Friday, April 11, 2003

Lightning lit up the sky over Honolulu last night, as captured in this scene at the McCully Street overpass.

Father and
daughter swept
over waterfall

A flash flood pushed them over
a 190-foot cliff as they tried
to cross a Maui stream

By Gary T. Kubota and Mary Adamski |

Rescue teams resumed their search this morning for a tourist and his 8-year-old daughter who were swept off a 190-foot precipice in a flash flood last night at Haleakala National Park on Maui.
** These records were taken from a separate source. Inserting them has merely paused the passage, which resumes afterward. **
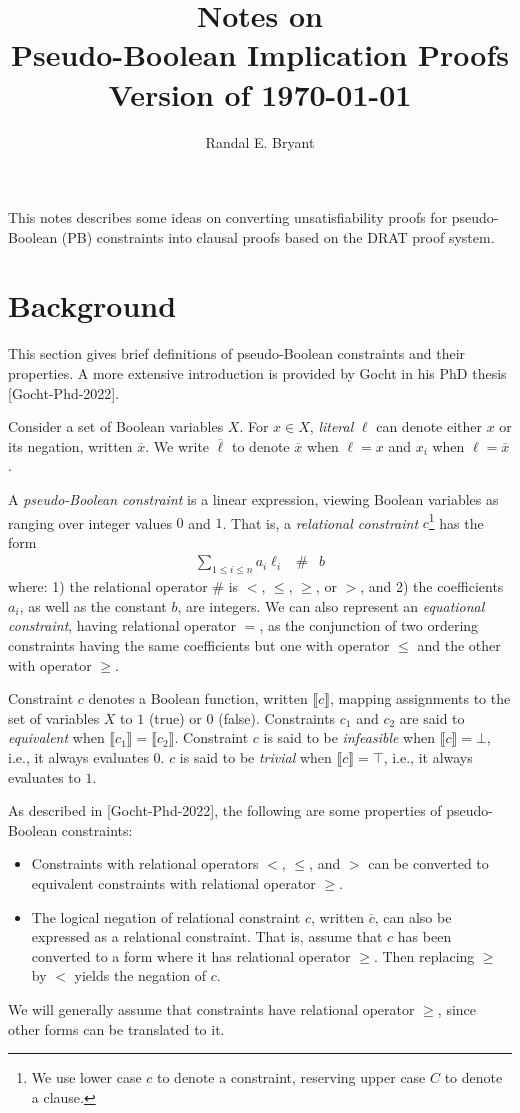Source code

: \documentclass{easychair}
\title{Notes on \\ Pseudo-Boolean Implication Proofs \\ Version of \today}
\author{Randal E. Bryant}
\institute{
Computer Science Department \\
Carnegie Mellon University, Pittsburgh, PA, United States\\
\email{Randy.Bryant@cs.cmu.edu}
}
\renewcommand{\obar}[1]{\overline{#1}}
\newcommand{\lit}{\ell}
\newcommand{\func}[1]{\llbracket#1\rrbracket}
\begin{document}
\maketitle

This notes describes some ideas on converting unsatisfiability proofs
for pseudo-Boolean (PB) constraints into clausal proofs based on the
DRAT proof system.

\section{Background}

This section gives brief definitions of pseudo-Boolean constraints and their properties.
A more extensive introduction is provided by Gocht in his PhD thesis [Gocht-Phd-2022].

Consider a set of Boolean variables $X$.  For $x \in X$, {\em literal}
$\lit$ can denote either $x$ or its negation, written $\obar{x}$.  We
write $\obar{\lit}$ to denote $\obar{x}$ when $\lit = x$ and $x_i$ when
$\lit = \obar{x}$.

A {\em pseudo-Boolean constraint} is a linear expression, viewing
Boolean variables as ranging over integer values $0$ and $1$.  That
is, 
a \emph{relational constraint} $c$\footnote{We use lower case $c$ to denote a constraint, reserving upper case $C$ to denote a clause.}  has the form
\begin{eqnarray}
\sum_{1 \leq i \leq n} a_i \lit_i & \# & b \label{eqn:pbconstraint}
\end{eqnarray}
where:
1) the relational operator $\#$ is $<$, $\leq$, $\geq$, or $>$,
and 2) the coefficients $a_i$, as well as the constant $b$, are
integers.  We can also represent an \emph{equational constraint}, having
relational operator $=$, as the conjunction of two ordering constraints having the same coefficients but one with
operator $\leq$ and the other with operator $\geq$.


Constraint $c$ denotes a Boolean function, written
$\func{c}$, mapping assignments to the set of variables $X$ to $1$
(true) or $0$ (false).  Constraints $c_1$ and $c_2$ are said to {\em
  equivalent} when $\func{c_1} = \func{c_2}$.
Constraint $c$ is said to be {\em infeasible} when $\func{c} = \bot$, i.e., it always evaluates $0$.
$c$ is said to be {\em trivial} when $\func{c} = \top$, i.e., it always evaluates to $1$.

As described in [Gocht-Phd-2022], the following are some properties of pseudo-Boolean constraints:
\begin{itemize}
\item Constraints with relational operators $<$, $\leq$, and $>$ can be
  converted to equivalent constraints with relational operator $\geq$.
\item
The logical negation of relational constraint $c$, written $\obar{c}$,
can also be expressed as a relational constraint.  That is, assume that $c$
has been converted to a form where it has relational operator $\geq$.
Then replacing $\geq$ by $<$ yields the negation of $c$.  
\end{itemize}
We will generally
assume that constraints have relational operator $\geq$, since other
forms can be translated to it.
\end{document}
Kevin Brown, 39, a teacher from Louisville, Ky., and his daughter, Elizabeth, were crossing a stream about a half mile mauka of Hana Highway, when a wall of water carried them over the precipice at Makahiku Falls in Kipahulu, park authorities said.

Brown's wife, Holly, a physician, and his 11-year-old son, Clayton, witnessed the accident as they waited for the pair to cross the stream, authorities said.
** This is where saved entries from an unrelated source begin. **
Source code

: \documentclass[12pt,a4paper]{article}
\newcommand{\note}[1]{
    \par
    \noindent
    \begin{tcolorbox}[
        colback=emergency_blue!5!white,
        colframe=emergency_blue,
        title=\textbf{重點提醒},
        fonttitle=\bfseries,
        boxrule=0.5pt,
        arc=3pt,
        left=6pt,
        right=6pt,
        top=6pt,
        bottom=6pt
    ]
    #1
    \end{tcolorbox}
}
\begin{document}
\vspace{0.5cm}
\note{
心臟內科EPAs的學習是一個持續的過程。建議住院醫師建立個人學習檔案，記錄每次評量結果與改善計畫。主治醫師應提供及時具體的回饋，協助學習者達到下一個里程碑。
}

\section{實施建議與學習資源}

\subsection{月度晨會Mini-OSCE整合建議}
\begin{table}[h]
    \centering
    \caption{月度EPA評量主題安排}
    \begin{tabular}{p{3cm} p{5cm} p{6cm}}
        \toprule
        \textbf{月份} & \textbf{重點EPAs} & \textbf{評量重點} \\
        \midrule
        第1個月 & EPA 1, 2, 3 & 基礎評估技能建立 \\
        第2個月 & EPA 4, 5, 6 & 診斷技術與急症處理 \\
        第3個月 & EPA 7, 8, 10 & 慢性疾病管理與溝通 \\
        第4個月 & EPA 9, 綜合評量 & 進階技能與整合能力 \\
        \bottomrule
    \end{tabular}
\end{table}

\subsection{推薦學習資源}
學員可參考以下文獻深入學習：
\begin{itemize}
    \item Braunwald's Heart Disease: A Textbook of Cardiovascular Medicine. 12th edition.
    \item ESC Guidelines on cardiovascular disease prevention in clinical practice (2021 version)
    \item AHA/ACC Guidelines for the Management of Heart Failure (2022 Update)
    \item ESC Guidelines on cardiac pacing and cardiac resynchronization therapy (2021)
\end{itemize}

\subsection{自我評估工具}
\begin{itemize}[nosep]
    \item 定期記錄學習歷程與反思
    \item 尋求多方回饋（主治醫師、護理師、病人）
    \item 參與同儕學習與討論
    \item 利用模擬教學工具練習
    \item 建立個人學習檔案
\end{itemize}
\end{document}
The Browns were vacationing with Kevin's parents, who were waiting at a lower location for the four to return from a hike.

Park ranger John Woychowski said the wife and son said there was no rain or flooding in the stream area where they were crossing before the flash flood. "They said there was no problem, that there was no danger," he said.
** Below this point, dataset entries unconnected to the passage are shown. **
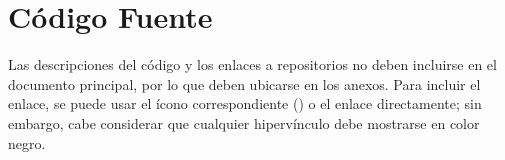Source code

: \chapter{Código Fuente} \label{chap:AnexoB}

Las descripciones del código y los enlaces a repositorios no deben incluirse en el documento principal, por lo que deben ubicarse en los anexos. Para incluir el enlace, se puede usar el ícono correspondiente (\href{https://github.com}{\faGithub}) o el enlace directamente; sin embargo, cabe considerar que cualquier hipervínculo debe mostrarse en color negro.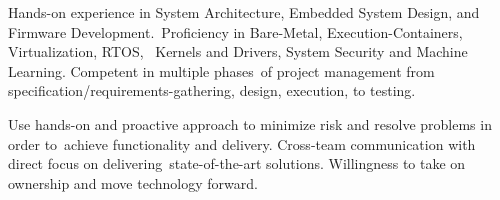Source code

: Hands-on experience in System Architecture, Embedded System Design, and Firmware Development.\
Proficiency in Bare-Metal, Execution-Containers, Virtualization, RTOS, \faLinux\
Kernels and Drivers, System Security and Machine Learning. Competent in multiple phases\
of project management from specification/requirements-gathering, design, execution, to testing.\\
\par{Use hands-on and proactive approach to minimize risk and resolve problems in order to\ 
achieve functionality and delivery. Cross-team communication with direct focus on delivering\
state-of-the-art solutions. Willingness to take on ownership and move technology forward.\\}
The flash flood raised the water level to the highest he has ever seen and the water covered all the rocks in the stream, Woychowski said.

A flash flood warning was issued for the Hana area at about 4 p.m. yesterday.

Ron Martin, the operations supervisor for Haleakala National Park, said he hadn't heard about the flash flood warning until after the accident.

Martin said most of the visitors probably were unaware because they don't carry radios with them and radio reception is bad in Kipahulu.

He said the survivors managed to find a taro farm, and the farmer who didn't have a telephone took them down to the park visitor center, where they reported the accident.

Police Sgt. Ricky Uedoi said park rangers, police, firefighters and a fire helicopter crew launched a search after receiving the emergency call at about 5:05 p.m. yesterday.

Martin said searchers had difficulty looking for the missing visitors because the flood waters were more than 10 feet high in spots.

Martin said helicopters will be searching Makahiku gulch and nearby ocean today. He said park authorities also plan to ask county fire rescue divers to search in water below the 190-foot falls if condition allows for safe diving.

Also on Maui yesterday, four Ohio visitors were rescued by a fire rescue crew after they were stranded next to a swollen stream near Ulaino Road in Hana. No one was injured.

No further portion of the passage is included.